草方格をつくってから2年後、砂丘は見事に緑を取り戻した。

 この状態ではまだ不安定だが、牧草や潅木が順調に続ければ間違いなくここは緑豊かな土地になる。

 砂丘上部は草方格で固定していないため、砂丘上部の砂もほぼ見られなくなった。
 牧草や潅木は2年目頃から花を咲かせるようになる。

 ここまでくればほぼその地での活動は成功といえる。
 花が咲けば種もできる。3年目頃からは種が収穫できるようになる。

 草方格をつくる資材は枯れ草を利用し、そこへ播く種は自分達のところで収穫できる。

 このサイクルができあがれば、流動砂丘を牧草地へ変えるコストがかからない。地元の牧民たちも無理なく活動を続けることができる。

 彼らは家畜を飼うために牧草が必要である。その牧草を得るために流動砂丘を牧草地へと変えていく。その目的は砂漠緑化活動ではないかもしれないが、その地に根付いた活動といえる。生活にと県込んだ活動であるからこそ、緑を拡大、繁栄させることができる。
 写真で紹介している牧草は「羊柴」という半潅木である。

 今この種子は大変高値で取引されている。牧草地を作るためにはじめた流動砂丘の緑化が、思わぬ利益をもたらす。

 この収入が大きくなれば、地元の人々は放牧をやめることも可能になる。
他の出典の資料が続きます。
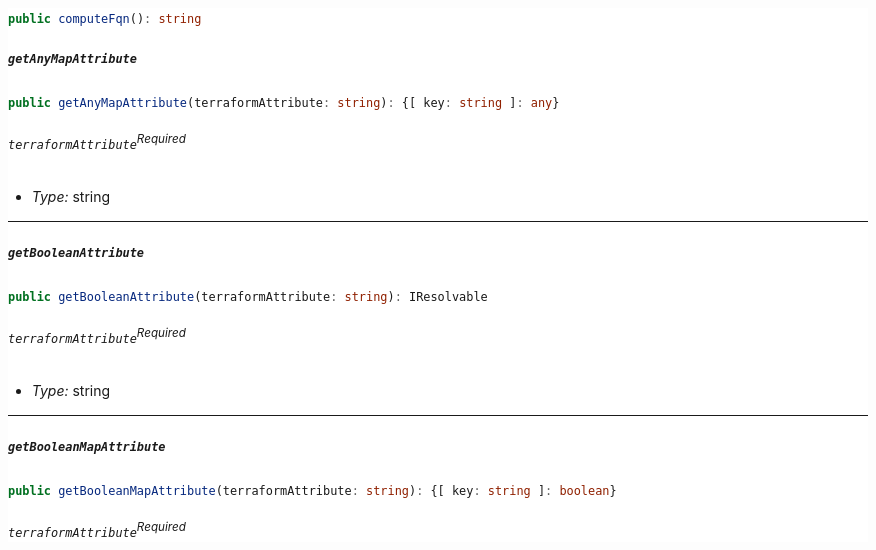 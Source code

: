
 ```typescript
public computeFqn(): string
```

##### `getAnyMapAttribute` <a name="getAnyMapAttribute" id="@cdktf/provider-cloudflare.dataCloudflareKeylessCertificates.DataCloudflareKeylessCertificatesResultTunnelOutputReference.getAnyMapAttribute"></a>

```typescript
public getAnyMapAttribute(terraformAttribute: string): {[ key: string ]: any}
```

###### `terraformAttribute`<sup>Required</sup> <a name="terraformAttribute" id="@cdktf/provider-cloudflare.dataCloudflareKeylessCertificates.DataCloudflareKeylessCertificatesResultTunnelOutputReference.getAnyMapAttribute.parameter.terraformAttribute"></a>

- *Type:* string

---

##### `getBooleanAttribute` <a name="getBooleanAttribute" id="@cdktf/provider-cloudflare.dataCloudflareKeylessCertificates.DataCloudflareKeylessCertificatesResultTunnelOutputReference.getBooleanAttribute"></a>

```typescript
public getBooleanAttribute(terraformAttribute: string): IResolvable
```

###### `terraformAttribute`<sup>Required</sup> <a name="terraformAttribute" id="@cdktf/provider-cloudflare.dataCloudflareKeylessCertificates.DataCloudflareKeylessCertificatesResultTunnelOutputReference.getBooleanAttribute.parameter.terraformAttribute"></a>

- *Type:* string

---

##### `getBooleanMapAttribute` <a name="getBooleanMapAttribute" id="@cdktf/provider-cloudflare.dataCloudflareKeylessCertificates.DataCloudflareKeylessCertificatesResultTunnelOutputReference.getBooleanMapAttribute"></a>

```typescript
public getBooleanMapAttribute(terraformAttribute: string): {[ key: string ]: boolean}
```

###### `terraformAttribute`<sup>Required</sup> <a name="terraformAttribute" id="@cdktf/provider-cloudflare.dataCloudflareKeylessCertificates.DataCloudflareKeylessCertificatesResultTunnelOutputReference.getBooleanMapAttribute.parameter.terraformAttribute"></a>
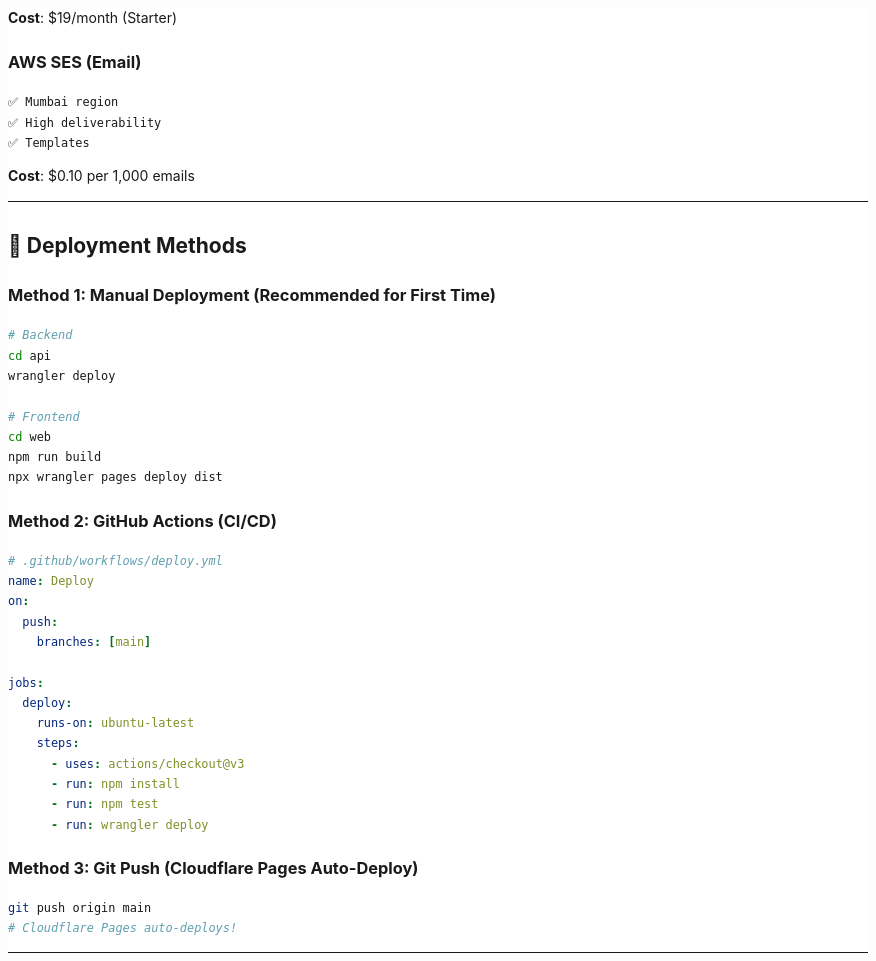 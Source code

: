 **Cost**: $19/month (Starter)

### AWS SES (Email)
```
✅ Mumbai region
✅ High deliverability
✅ Templates
```

**Cost**: $0.10 per 1,000 emails

---

## 🔧 Deployment Methods

### Method 1: Manual Deployment (Recommended for First Time)
```bash
# Backend
cd api
wrangler deploy

# Frontend
cd web
npm run build
npx wrangler pages deploy dist
```

### Method 2: GitHub Actions (CI/CD)
```yaml
# .github/workflows/deploy.yml
name: Deploy
on:
  push:
    branches: [main]

jobs:
  deploy:
    runs-on: ubuntu-latest
    steps:
      - uses: actions/checkout@v3
      - run: npm install
      - run: npm test
      - run: wrangler deploy
```

### Method 3: Git Push (Cloudflare Pages Auto-Deploy)
```bash
git push origin main
# Cloudflare Pages auto-deploys!
```

---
砂漠化の原因であった過放牧も、近い将来なくなる可能性がある。
 種が採れるころには自然の力で緑が広がるようになる。

 種が落ち、そこから発芽し根が広がればまたそこから萌芽する。砂の移動を止めることから始めた活動が、数年後には見違えるような景色を作り出してくれる。

 緑が増えれば生き物たちも戻ってくる。虫達は花粉を運び受粉を助ける。鳥達は種を運び緑を拡大させてくれる。

 こうした土地がこれから増えてくれることを願っている。そのきっかけにこのページがなれば、私達も嬉しい。